Mind you, this level of success with this particular iteration of the roster doesn’t feel especially sustainable. But that’s a problem to be dealt with down the line—ideally at some point when Max Scherzer, Anthony Santander, and Daulton Varsho are back healthy, or at the very least close. In the meantime, racking up wins continues to be a very, very good thing for very, very obvious reasons.
The Jays are currently tied with the Rays atop the AL Wild Card standings, a half game ahead of the Twins—who they took a series from in Minnesota over the weekend—and trail the Yankees by just four games in an AL East race that is maybe not quite as sewn up yet as fans of the Evil Empire would like to think.

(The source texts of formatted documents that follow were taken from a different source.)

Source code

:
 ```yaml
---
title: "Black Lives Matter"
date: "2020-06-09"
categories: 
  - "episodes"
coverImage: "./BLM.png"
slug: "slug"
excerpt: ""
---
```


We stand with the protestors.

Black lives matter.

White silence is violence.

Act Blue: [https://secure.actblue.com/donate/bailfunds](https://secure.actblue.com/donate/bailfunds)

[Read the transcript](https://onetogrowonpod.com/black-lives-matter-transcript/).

Am I getting ahead of myself there with that last bit? Of course! But, I mean, we’re seeing emotions from the fan base for the first time in long time lately that aren’t either incoherent rage or straight-up apathy. Incredible stuff. Pinch me.
In other words, it’s a bit of an inspiring time—or, at least, a hopeful one—to be a Blue Jays fan, sad as that may sound to somebody whose team is a little more used to recent success.
I mean, we’re out here talking big time deadline deals and we’re not even halfway through June.
And this run has inspired me to continue trying, as I said back in Saturday’s Stray Thoughts…, to get it out of my head that every post around here needs to be some 8,000 word mammoth.
So let’s go back to that well, shall we? Here’s yet another batch of stray thoughts—once again, “Quickly…”-style!
Quickly…
• The Blue Jays wished their fans a good morning here on Tuesday by pointing out that the club are an MLB-best 20-10 since May 8th—punctuating their tweet with “Power Rank THAT.”
I guess they’ve felt a little disrespected by the various power rankings that editors love to use to make busywork for their writers?
Can’t blame them, I suppose. But I also can’t blame anyone for not ranking them especially high prior to this nifty little 30-game run. Or, you know, the last two weeks.
• A bit of an early tangent here, but in the aforementioned tweet we see two clips. The first is of Jonatan Clase hitting his game-tying ninth inning home run off of Cards’ closer Ryan Helsley on the slowest (97.8 mph) fastball he threw all night—a pitch that proooooobably wasn’t quite located as well as he would have liked…
The second clip is of Andrés Giménez putting the Home Run Jacket on Clase, in which we can see that said garment is emblazoned with the logo for something called La Gente Del Barrio Foundation.
Not a ton comes up when you Google that phrase, one exception being a Blog TO post about a charity event with José Berríos last September. The other exceptions are several links to documents required for La Gente Del Barrio Foundation to be registered as a non-profit organization, which it is in Florida, with the registrant listed as Jays interpreter Hector Lebron. Edwin Encarnación is also among those involved. And there’s an Instagram account for the organization, with its most recent post being from May 25th, showing a picture of Lebron and Edwin captioned “Coming Soon!”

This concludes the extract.